*ACTION ITEM:* In the listing below, find each line containing "parameter" and report it.

*ENTRIES SHOWN:*
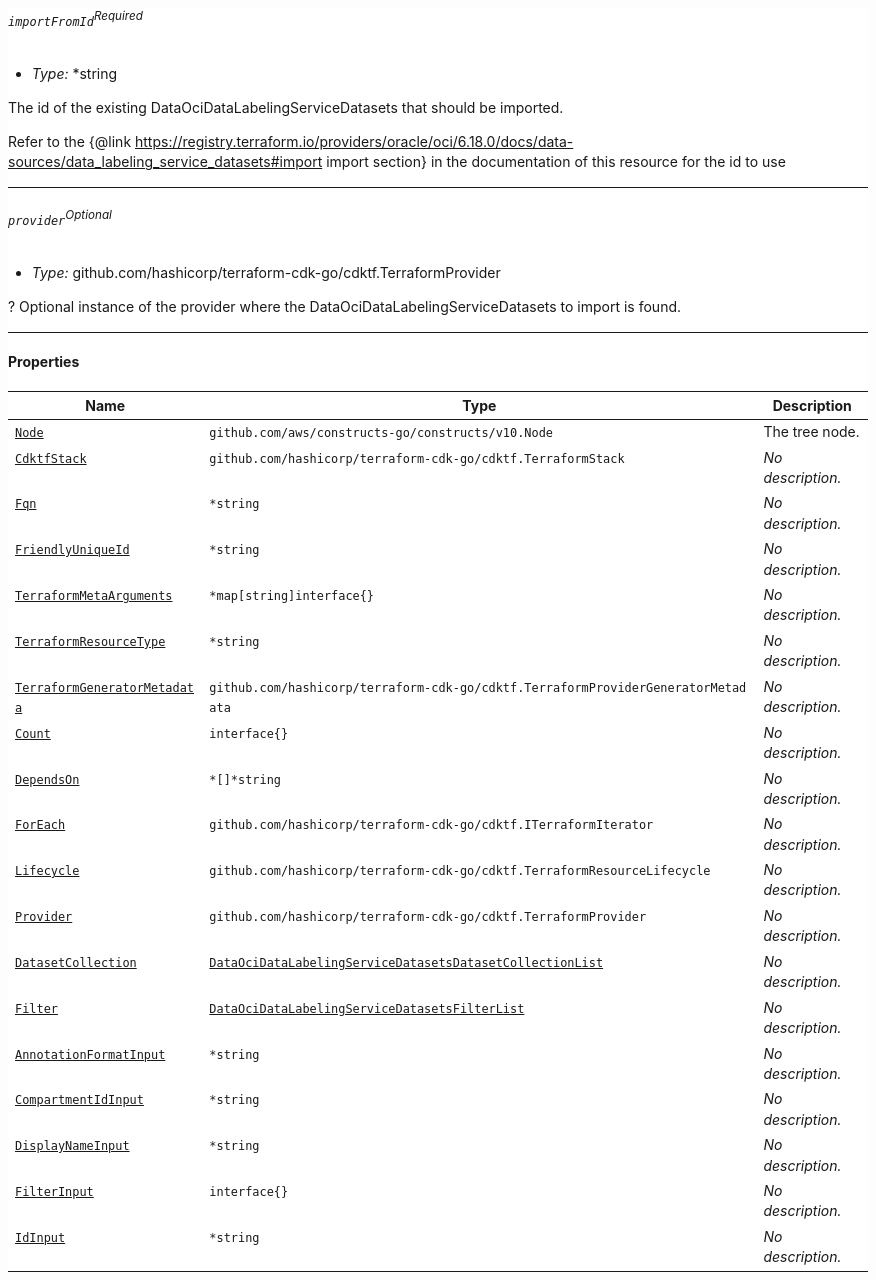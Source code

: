 ###### `importFromId`<sup>Required</sup> <a name="importFromId" id="rhizo-co-terraform-provider-oci.dataOciDataLabelingServiceDatasets.DataOciDataLabelingServiceDatasets.generateConfigForImport.parameter.importFromId"></a>

- *Type:* *string

The id of the existing DataOciDataLabelingServiceDatasets that should be imported.

Refer to the {@link https://registry.terraform.io/providers/oracle/oci/6.18.0/docs/data-sources/data_labeling_service_datasets#import import section} in the documentation of this resource for the id to use

---

###### `provider`<sup>Optional</sup> <a name="provider" id="rhizo-co-terraform-provider-oci.dataOciDataLabelingServiceDatasets.DataOciDataLabelingServiceDatasets.generateConfigForImport.parameter.provider"></a>

- *Type:* github.com/hashicorp/terraform-cdk-go/cdktf.TerraformProvider

? Optional instance of the provider where the DataOciDataLabelingServiceDatasets to import is found.

---

#### Properties <a name="Properties" id="Properties"></a>

| **Name** | **Type** | **Description** |
| --- | --- | --- |
| <code><a href="#rhizo-co-terraform-provider-oci.dataOciDataLabelingServiceDatasets.DataOciDataLabelingServiceDatasets.property.node">Node</a></code> | <code>github.com/aws/constructs-go/constructs/v10.Node</code> | The tree node. |
| <code><a href="#rhizo-co-terraform-provider-oci.dataOciDataLabelingServiceDatasets.DataOciDataLabelingServiceDatasets.property.cdktfStack">CdktfStack</a></code> | <code>github.com/hashicorp/terraform-cdk-go/cdktf.TerraformStack</code> | *No description.* |
| <code><a href="#rhizo-co-terraform-provider-oci.dataOciDataLabelingServiceDatasets.DataOciDataLabelingServiceDatasets.property.fqn">Fqn</a></code> | <code>*string</code> | *No description.* |
| <code><a href="#rhizo-co-terraform-provider-oci.dataOciDataLabelingServiceDatasets.DataOciDataLabelingServiceDatasets.property.friendlyUniqueId">FriendlyUniqueId</a></code> | <code>*string</code> | *No description.* |
| <code><a href="#rhizo-co-terraform-provider-oci.dataOciDataLabelingServiceDatasets.DataOciDataLabelingServiceDatasets.property.terraformMetaArguments">TerraformMetaArguments</a></code> | <code>*map[string]interface{}</code> | *No description.* |
| <code><a href="#rhizo-co-terraform-provider-oci.dataOciDataLabelingServiceDatasets.DataOciDataLabelingServiceDatasets.property.terraformResourceType">TerraformResourceType</a></code> | <code>*string</code> | *No description.* |
| <code><a href="#rhizo-co-terraform-provider-oci.dataOciDataLabelingServiceDatasets.DataOciDataLabelingServiceDatasets.property.terraformGeneratorMetadata">TerraformGeneratorMetadata</a></code> | <code>github.com/hashicorp/terraform-cdk-go/cdktf.TerraformProviderGeneratorMetadata</code> | *No description.* |
| <code><a href="#rhizo-co-terraform-provider-oci.dataOciDataLabelingServiceDatasets.DataOciDataLabelingServiceDatasets.property.count">Count</a></code> | <code>interface{}</code> | *No description.* |
| <code><a href="#rhizo-co-terraform-provider-oci.dataOciDataLabelingServiceDatasets.DataOciDataLabelingServiceDatasets.property.dependsOn">DependsOn</a></code> | <code>*[]*string</code> | *No description.* |
| <code><a href="#rhizo-co-terraform-provider-oci.dataOciDataLabelingServiceDatasets.DataOciDataLabelingServiceDatasets.property.forEach">ForEach</a></code> | <code>github.com/hashicorp/terraform-cdk-go/cdktf.ITerraformIterator</code> | *No description.* |
| <code><a href="#rhizo-co-terraform-provider-oci.dataOciDataLabelingServiceDatasets.DataOciDataLabelingServiceDatasets.property.lifecycle">Lifecycle</a></code> | <code>github.com/hashicorp/terraform-cdk-go/cdktf.TerraformResourceLifecycle</code> | *No description.* |
| <code><a href="#rhizo-co-terraform-provider-oci.dataOciDataLabelingServiceDatasets.DataOciDataLabelingServiceDatasets.property.provider">Provider</a></code> | <code>github.com/hashicorp/terraform-cdk-go/cdktf.TerraformProvider</code> | *No description.* |
| <code><a href="#rhizo-co-terraform-provider-oci.dataOciDataLabelingServiceDatasets.DataOciDataLabelingServiceDatasets.property.datasetCollection">DatasetCollection</a></code> | <code><a href="#rhizo-co-terraform-provider-oci.dataOciDataLabelingServiceDatasets.DataOciDataLabelingServiceDatasetsDatasetCollectionList">DataOciDataLabelingServiceDatasetsDatasetCollectionList</a></code> | *No description.* |
| <code><a href="#rhizo-co-terraform-provider-oci.dataOciDataLabelingServiceDatasets.DataOciDataLabelingServiceDatasets.property.filter">Filter</a></code> | <code><a href="#rhizo-co-terraform-provider-oci.dataOciDataLabelingServiceDatasets.DataOciDataLabelingServiceDatasetsFilterList">DataOciDataLabelingServiceDatasetsFilterList</a></code> | *No description.* |
| <code><a href="#rhizo-co-terraform-provider-oci.dataOciDataLabelingServiceDatasets.DataOciDataLabelingServiceDatasets.property.annotationFormatInput">AnnotationFormatInput</a></code> | <code>*string</code> | *No description.* |
| <code><a href="#rhizo-co-terraform-provider-oci.dataOciDataLabelingServiceDatasets.DataOciDataLabelingServiceDatasets.property.compartmentIdInput">CompartmentIdInput</a></code> | <code>*string</code> | *No description.* |
| <code><a href="#rhizo-co-terraform-provider-oci.dataOciDataLabelingServiceDatasets.DataOciDataLabelingServiceDatasets.property.displayNameInput">DisplayNameInput</a></code> | <code>*string</code> | *No description.* |
| <code><a href="#rhizo-co-terraform-provider-oci.dataOciDataLabelingServiceDatasets.DataOciDataLabelingServiceDatasets.property.filterInput">FilterInput</a></code> | <code>interface{}</code> | *No description.* |
| <code><a href="#rhizo-co-terraform-provider-oci.dataOciDataLabelingServiceDatasets.DataOciDataLabelingServiceDatasets.property.idInput">IdInput</a></code> | <code>*string</code> | *No description.* |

*EXERCISE RESULT:*
: ###### `importFromId`<sup>Required</sup> <a name="importFromId" id="rhizo-co-terraform-provider-oci.dataOciDataLabelingServiceDatasets.DataOciDataLabelingServiceDatasets.generateConfigForImport.parameter.importFromId"></a>
###### `provider`<sup>Optional</sup> <a name="provider" id="rhizo-co-terraform-provider-oci.dataOciDataLabelingServiceDatasets.DataOciDataLabelingServiceDatasets.generateConfigForImport.parameter.provider"></a>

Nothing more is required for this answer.